Le Dhamma de la Forêt


Qu’est-ce que le nibbana, finalement ?

Ajahn Chah


Traduit par Jeanne Schut
http://www.dhammadelaforet.org/ 


Extrait de Le Dhamma est partout



Quand on pratique la vertu et que l’on crée des mérites, on dit : « Nibbana paccayo hotu » – « Puisse cet acte être une condition pour la réalisation du nibbana. » En tant que condition pour la réalisation du nibbana, faire des offrandes est bien. Suivre les préceptes est bien. Pratiquer la méditation est bien. Écouter les enseignements sur le Dhamma est bien. Puissent ces actions devenir des circonstances propices à la réalisation du nibbana.

Mais qu’est-ce que le nibbana, finalement ? Nibbana signifie aucun attachement. Nibbana signifie ne pas attacher une importance trop grande aux situations. Nibbana signifie lâcher prise. Faire des offrandes, accomplir des actes méritoires, observer les préceptes moraux et méditer sur la bienveillance… Le but de ces pratiques est de nous libérer de nos pollutions mentales et de nos attachements, nous libérer de tout désir – désir d’être ou de devenir quoi que ce soit –, pour libérer l’esprit, de sorte qu’il soit vide d’un excès de préoccupation pour soi, vide du concept de « moi » et « les autres ».

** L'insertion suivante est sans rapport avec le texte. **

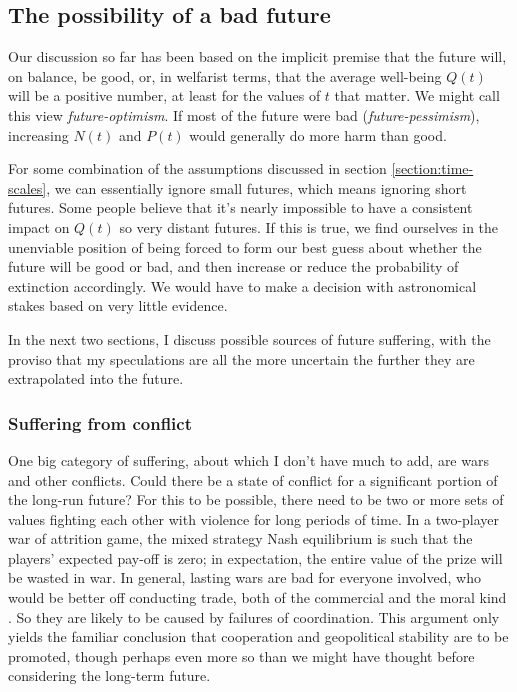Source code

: \documentclass[british]{article}
\begin{document}
\subsection{The possibility of a bad future} Our discussion so far has been based on the implicit premise that the future will, on balance, be good, or, in welfarist terms, that the average well-being \(Q(t)\) will be a positive number, at least for the values of \(t\) that matter. We might call this view \emph{future-optimism}. If most of the future were bad (\emph{future-pessimism}), increasing \(N(t)\) and \(P(t)\) would generally do more harm than good.

For some combination of the assumptions discussed in section \ref{section:time-scales}, we can essentially ignore small futures, which means ignoring short futures. Some people believe that it's nearly impossible to have a consistent impact on $Q(t)$ so very distant futures. If this is true, we find ourselves in the unenviable position of being forced to form our best guess about whether the future will be good or bad, and then increase or reduce the probability of extinction accordingly. We would have to make a decision with astronomical stakes based on very little evidence.

In the next two sections, I discuss possible sources of future suffering, with the proviso that my speculations are all the more uncertain the further they are extrapolated into the future.

\subsubsection{Suffering from conflict}\label{war}
One big category of suffering, about which I don't have much to add, are wars and other conflicts. Could there be a state of conflict for a significant portion of the long-run future? For this to be possible, there need to be two or more sets of values fighting each other with violence for long periods of time. In a two-player war of attrition game, the mixed strategy Nash equilibrium is such that the players' expected pay-off is zero; in expectation, the entire value of the prize will be wasted in war. In general, lasting wars are bad for everyone involved, who would be better off conducting trade, both of the commercial and the moral kind \citep{tomasik_gains_2013,ord_moral_2015}. So they are likely to be caused by failures of coordination. This argument only yields the familiar conclusion that cooperation and geopolitical stability are to be promoted, though perhaps even more so than we might have thought before considering the long-term future.
\end{document}
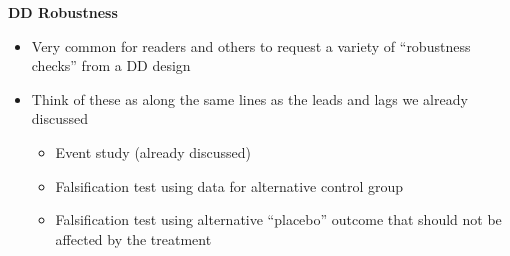 \documentclass[notes=show]{beamer}
\begin{document}
\begin{frame}[plain]
	\begin{center}
	\textbf{DD Robustness}
	\end{center}
	
	\begin{itemize}
	\item Very common for readers and others to request a variety of ``robustness checks'' from a DD design
	\item Think of these as along the same lines as the leads and lags we already discussed
		\begin{itemize}
		\item Event study (already discussed)
		\item Falsification test using data for alternative control group
		\item Falsification test using alternative ``placebo'' outcome that should not be affected by the treatment
		\end{itemize}
	\end{itemize}
\end{frame}
\end{document}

Nibbana paccayo hotu : « Puisse cela devenir une cause pour la réalisation du nibbana ». Pratiquer la générosité, c’est abandonner, lâcher prise. Écouter les enseignements doit nous permettre d’acquérir des connaissances pour abandonner et lâcher prise, pour éradiquer l’attachement à ce qui est bien et à ce qui est mal. Au début, nous méditons pour devenir conscients de ce qui est erroné et de ce qui est mal. Quand nous en sommes conscients, nous abandonnons tout cela et nous pratiquons ce qui est bon. Ensuite, quand vous avez développé la capacité à faire le bien, n’allez pas vous y attacher. Restez dans le juste milieu du bien ou au-dessus – pas en-dessous. Quand nous nous situons en-dessous, le bien nous manipule et nous en devenons esclaves. Quand nous en sommes esclaves, il nous force à créer toutes sortes de façons d’agir et à créer du mauvais kamma1. Il peut nous conduire à faire n’importe quoi et le résultat sera la même souffrance et les mêmes circonstances affligeantes dans lesquelles nous nous trouvions auparavant.

Abandonnez le mal et développez le mérite – abandonnez le négatif et développez le positif. Quand vous développez le mérite, restez au-dessus de lui. Restez au-dessus du mérite et du démérite, au-dessus du bien et du mal. Continuez à pratiquer avec un esprit qui lâche prise, qui laisse aller les choses et se libère. Quoi que vous fassiez, le résultat sera le même : si vous agissez avec un esprit de lâcher-prise, ce sera une cause pour la réalisation du nibbana. Ce que vous faites quand vous êtes libre du désir, libre de pollution mentale, libre de l’attachement, se fond dans la voie, dans la noble vérité, le saccadhamma. Connaître les quatre Nobles Vérités signifie avoir la sagesse de reconnaître tanha2, l’origine de dukkha3.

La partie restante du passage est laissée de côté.